* [Document images with source code]

• • • • • • •

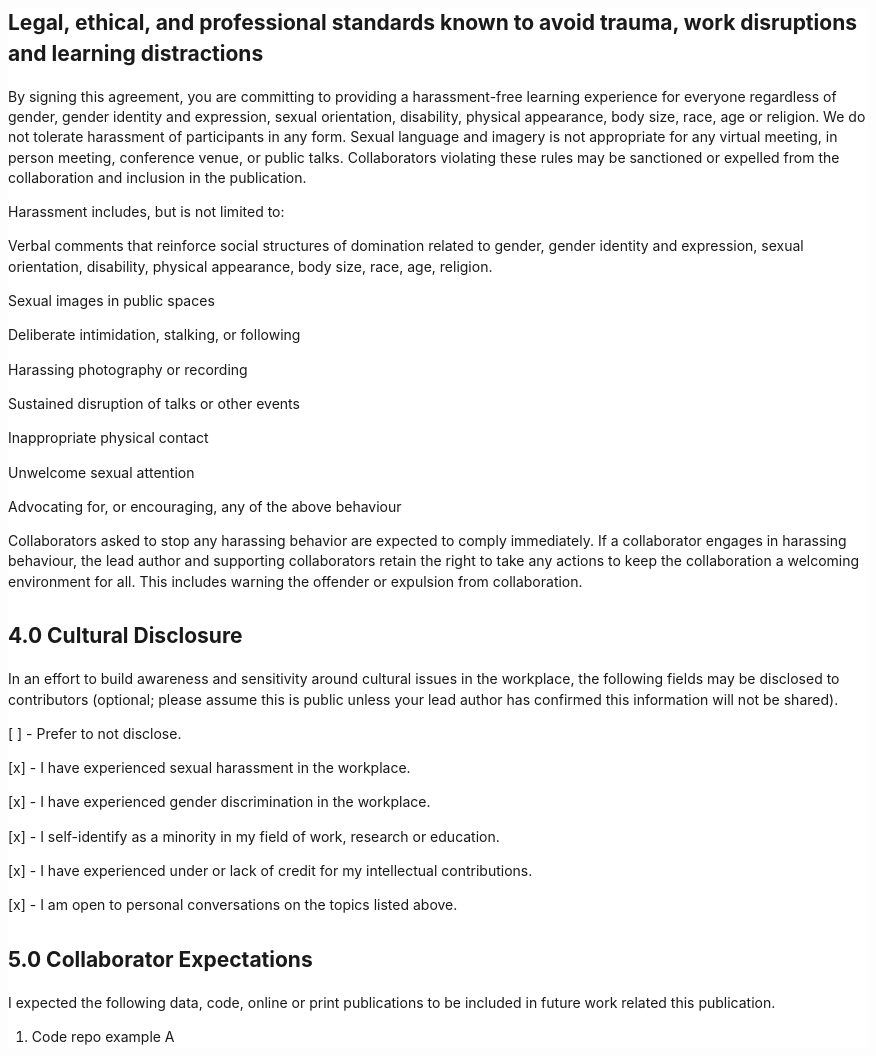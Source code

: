 ## Legal, ethical, and professional standards known to avoid trauma, work disruptions and learning distractions
By signing this agreement, you are committing to providing a harassment-free learning experience for everyone regardless of gender, gender identity and expression, sexual orientation, disability, physical appearance, body size, race, age or religion. We do not tolerate harassment of participants in any form. Sexual language and imagery is not appropriate for any virtual meeting, in person meeting, conference venue, or public talks. Collaborators violating these rules may be sanctioned or expelled from the collaboration and inclusion in the publication. 

Harassment includes, but is not limited to:

Verbal comments that reinforce social structures of domination related to gender, gender identity and expression, sexual orientation, disability, physical appearance, body size, race, age, religion.

Sexual images in public spaces

Deliberate intimidation, stalking, or following

Harassing photography or recording

Sustained disruption of talks or other events

Inappropriate physical contact

Unwelcome sexual attention

Advocating for, or encouraging, any of the above behaviour

Collaborators asked to stop any harassing behavior are expected to comply immediately. If a collaborator engages in harassing behaviour, the lead author and supporting collaborators retain the right to take any actions to keep the collaboration a welcoming environment for all. This includes warning the offender or expulsion from collaboration.

## 4.0 Cultural Disclosure

In an effort to build awareness and sensitivity around cultural issues in the workplace, the following fields may be disclosed to contributors (optional; please assume this is public unless your lead author has confirmed this information will not be shared). 

[ ] - Prefer to not disclose. 

[x] - I have experienced sexual harassment in the workplace.

[x] - I have experienced gender discrimination in the workplace. 

[x] - I self-identify as a minority in my field of work, research or education.

[x] - I have experienced under or lack of credit for my intellectual contributions. 

[x] - I am open to personal conversations on the topics listed above.  

## 5.0 Collaborator Expectations

I expected the following data, code, online or print publications to be included in future work related this publication.

1. Code repo example A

• • • • • • •

* [TASK GOAL] Every line from the line containing "Verbal comments that" through the line containing "Deliberate intimidation, stalking, or" in the records above must be retyped exactly. Leave out the rest.

* [EXERCISE OUTPUT]
Verbal comments that reinforce social structures of domination related to gender, gender identity and expression, sexual orientation, disability, physical appearance, body size, race, age, religion.

Sexual images in public spaces

Deliberate intimidation, stalking, or following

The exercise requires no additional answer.